We must be related...


----------



## Mai (Feb 4, 2006)

This is my nemesis. Small grades entering and exiting. Narrow under the water fall. It's just in my head


----------



## bgurr85 (Jul 31, 2009)

6bobby9 said:


> ...but that looks like something my father-in-law would build and then dare me to try ... )





Silver_Slug said:


> We must be related...


I didn't say it...but thought it sounded familiar when I read it...


----------



## thefriar (Jan 23, 2008)

I think we all have a Nemesis where we regulary ride, when you conquer it it is awesome, then you notice something else and build up to that... 

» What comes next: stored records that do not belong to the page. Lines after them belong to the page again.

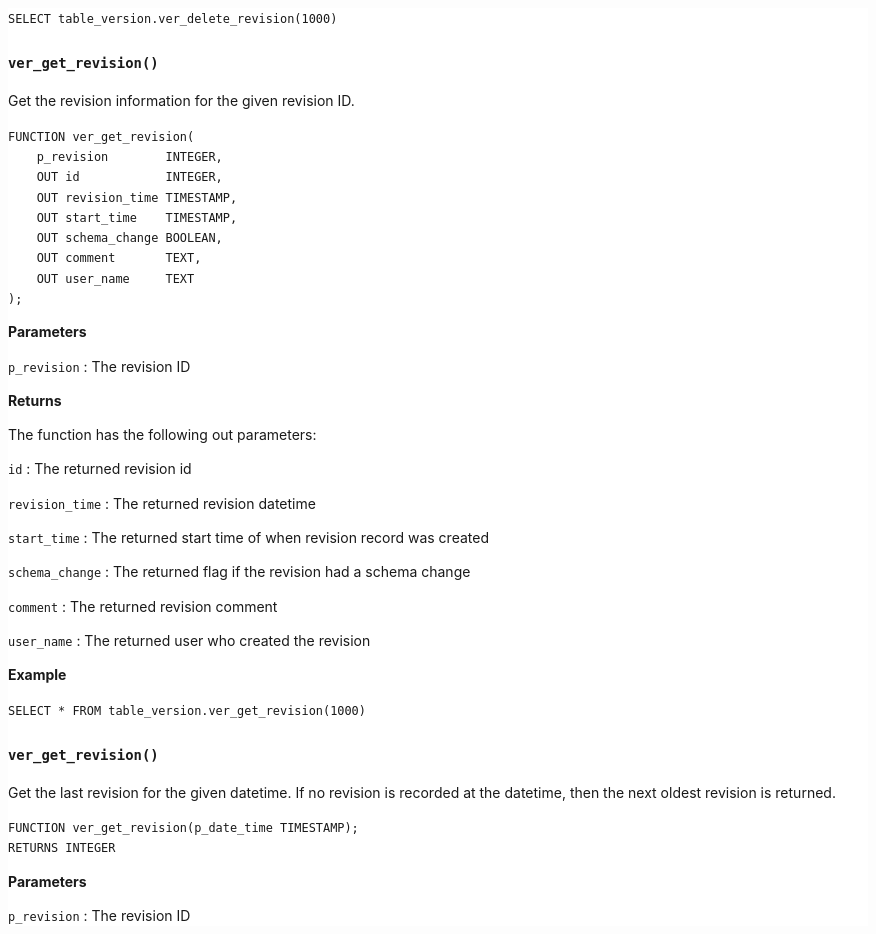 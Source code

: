     SELECT table_version.ver_delete_revision(1000)

### `ver_get_revision()` ###

Get the revision information for the given revision ID.

    FUNCTION ver_get_revision(
        p_revision        INTEGER, 
        OUT id            INTEGER, 
        OUT revision_time TIMESTAMP,
        OUT start_time    TIMESTAMP,
        OUT schema_change BOOLEAN,
        OUT comment       TEXT,
        OUT user_name     TEXT
    );

**Parameters**

`p_revision`
: The revision ID

**Returns**

The function has the following out parameters:

`id`
: The returned revision id

`revision_time`
: The returned revision datetime

`start_time`
: The returned start time of when revision record was created

`schema_change`
: The returned flag if the revision had a schema change

`comment`
: The returned revision comment

`user_name`
: The returned user who created the revision

**Example**

    SELECT * FROM table_version.ver_get_revision(1000)

### `ver_get_revision()` ###

Get the last revision for the given datetime. If no revision is recorded at the
datetime, then the next oldest revision is returned.

    FUNCTION ver_get_revision(p_date_time TIMESTAMP);
    RETURNS INTEGER

**Parameters**

`p_revision`
: The revision ID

evolution of this is, at what point is there something in your ride or where you ride you find out about and you don't have interest in hitting it? There are some drops or features where I've done considerably larger but can't be bothered to hit, any one else find that there are some features on their local loop that can't be bothered to take the time to hit even though they'd have been a Nemesis at some point?


----------



## insanitylevel9 (Sep 23, 2009)

finally got around this stupid thing not a good pic of it, it blocks the entire trail.


----------



## tjkm (Jun 9, 2007)

This don't look like much, but you come up a steep hill and this 15-18" step is at the top. You fall to the left when you don't make it, down into rocks and cactus.....


----------



## santacruzer (Nov 30, 2004)

Here's mine on a trail about 3 miles from the house, we call it the "root of all evil". There are a series of roots on a nice steep trail with this one at a 45 degree angle. It doesn't look like much but there is no way to just ride over it, you have to hesitate for a split second and hop the back wheel on it or you will spin out. I make it every other time, I made it in the snow this time...:thumbsup:


----------



## DurtGurl (Dec 10, 2001)

Big wheels gave me the courage to try the Waterfall. Now it's nothing at all...


----------



## scrublover (Dec 30, 2003)

Lots of them, over the years. Most recent was a drop at Ninham. 
Finally got it, and now it's no big thing.




























Some skinny log rides around here as well, that I've slowly been building up my skinny ability to hit.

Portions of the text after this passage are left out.